It is disappointing that the opposition are trying to undermine the benefits of a budget which is finally giving something back to every worker in the country, writes Minister Simon Harris.

Simon Harris TD

AS A RESULT of October’s budget, everyone who pays tax or the Universal Social Charge will be better off from January. That is a fact. It is therefore disappointing that the opposition are trying to undermine the benefits of a budget which is finally giving something back to every worker in the country.

There is a clear agenda in the opposition ranks to misrepresent Fine Gael as the party that looks after the high earners in society. However this does not stand up to the most basic scrutiny. That’s because it is politically motivated and untrue.

Regarding the recent ESRI report on Budget 2015, the SWITCH model of analysis used by the ESRI excluded a number of important budget measures, such as the back-to-work family dividend, the housing assistance payment and the effective abolition of the pension levy.

Over 410,000 of the lowest earning people no longer pay any tax on their income as a direct result of budgets introduced by the government and you cannot benefit from tax cuts if don’t pay any tax.

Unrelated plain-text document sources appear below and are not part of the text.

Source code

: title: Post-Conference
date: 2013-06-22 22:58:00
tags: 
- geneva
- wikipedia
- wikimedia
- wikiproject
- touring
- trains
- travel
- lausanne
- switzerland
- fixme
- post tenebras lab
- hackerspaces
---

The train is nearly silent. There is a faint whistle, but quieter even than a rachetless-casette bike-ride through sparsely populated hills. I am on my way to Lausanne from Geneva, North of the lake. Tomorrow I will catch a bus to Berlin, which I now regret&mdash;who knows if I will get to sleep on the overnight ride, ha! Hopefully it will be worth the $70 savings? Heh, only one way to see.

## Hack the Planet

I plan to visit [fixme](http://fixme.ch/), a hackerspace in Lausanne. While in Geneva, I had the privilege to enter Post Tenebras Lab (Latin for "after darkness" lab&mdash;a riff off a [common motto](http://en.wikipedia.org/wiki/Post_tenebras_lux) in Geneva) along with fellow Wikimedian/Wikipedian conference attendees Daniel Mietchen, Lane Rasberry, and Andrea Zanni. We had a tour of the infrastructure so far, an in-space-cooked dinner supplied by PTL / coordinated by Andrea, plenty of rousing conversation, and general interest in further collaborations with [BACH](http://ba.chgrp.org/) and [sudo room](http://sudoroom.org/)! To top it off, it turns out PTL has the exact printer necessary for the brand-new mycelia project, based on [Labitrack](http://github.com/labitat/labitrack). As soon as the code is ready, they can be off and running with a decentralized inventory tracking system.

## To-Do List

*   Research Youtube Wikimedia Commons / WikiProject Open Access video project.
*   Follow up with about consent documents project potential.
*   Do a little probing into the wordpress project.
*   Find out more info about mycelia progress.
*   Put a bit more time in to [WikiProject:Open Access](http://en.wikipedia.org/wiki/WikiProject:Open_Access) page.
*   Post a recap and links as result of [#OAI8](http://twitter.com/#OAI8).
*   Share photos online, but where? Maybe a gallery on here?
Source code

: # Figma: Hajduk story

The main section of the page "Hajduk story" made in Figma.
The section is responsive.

I would ask people to judge us not on lazy perceptions proffered by the opposition but on the merits of our economic policy. I certainly never start out my day in the Department of Finance thinking how can I be unfair today, quite the opposite.

The recent budget is underscored the commitment of this government to reduce tax on low earners and the squeezed middle. Every single measure of this progressive Budget has been underscored by the need for fairness, job creation and economic growth.

Does not favour the well off

The second or higher rate of tax is not a tax paid only by high earners as Fianna Fáil and Sinn Fein would have you believe. It is a tax on middle Ireland, middle income earners, people working in our public services and in our SMEs, in factories and our offices – not wealthy people, normal, hardworking people. In fact, the higher tax rate effects people earning less than the average annual wage.

If you currently earn more than €32,800 you pay the higher rate of tax, even though you earn €3,000 less than the average annual wage. From January, the higher rate will begin at €33,800. And we intend in future budgets to continue to push this rate upwards so that average earners aren’t paying the higher rate of tax.

Any analysis of the budget will disabuse people of the notion that it favours the well off. The Budget reduced the higher rate of tax by 1 per cent but capped the benefits of that cut on earnings over €70,000 by the introduction of an extra rate of USC. How does that favour higher earners?

If you use the tax calculator on the Fine Gael website you will see that if you type in €70,100 you will benefit from the recent budget to the tune of €747. And if you type in any figure over €70,100 the tax back figure will remain exactly the same. The benefit does not increase the more income you earn because we have capped it.

More than 80,000 of the lowest paid workers in the State will no longer pay USC from January as a result of the Budget. This brings to 410,000 the number of people we have removed from this tax. The rate of USC on people paying the standard rate of tax has also been significantly reduced.

The most progressive way to ensure everybody feels the benefit of a strong economy is to create employment and make work pay. The restoration of the minimum wage from €7.65 to €8.65 was one of the first acts of this government and was done in an effort to fairly reward people for their work. And the government has initiated a Low Pay Commission which will take place next year.

Not for the wealthy

I am keen to debunk this myth that Fine Gael stands for the wealthy because it flies in the face of what we are actually working to achieve. Come January, this will be made apparent to low and middle income taxpayers because they will have more money in their pockets.

What Fine Gael does stand for is responsible economic policies. Fine Gael led governments have traditionally been lumped with having to clean up cleaning up after Fianna Fáil has made a mess of the economy. Fianna Fáil’s response is usually to criticise us for not putting out the fire that they started quickly enough.

Fixing an economy which has been run for short term electoral gain is not always popular but we are motivated by creating a strong and sustainable economy. And hopefully that will convince people of the merits of re-electing us.

Fine Gael has always been seen as the pro-enterprise party, that’s because we understand intrinsically that a healthy, sustainable economy depends on people starting businesses and creating jobs. There are over 800,000 self-employed people in the State. They are the bedrock of our economy and they create a massive amount of jobs, the taxes from which fund our schools, roads and hospitals.

Remember, for every person who moves from unemployment into full time work, the State has €20,000 more to spend on other services. Suffice to say, the creation of more than 80,000 jobs under this government since 2012 has been instrumental in turning our economy around. There are still too many people who lost their jobs after the boom who are still out of work but I believe that we are approaching the economic momentum needed to help get many thousands more back to work.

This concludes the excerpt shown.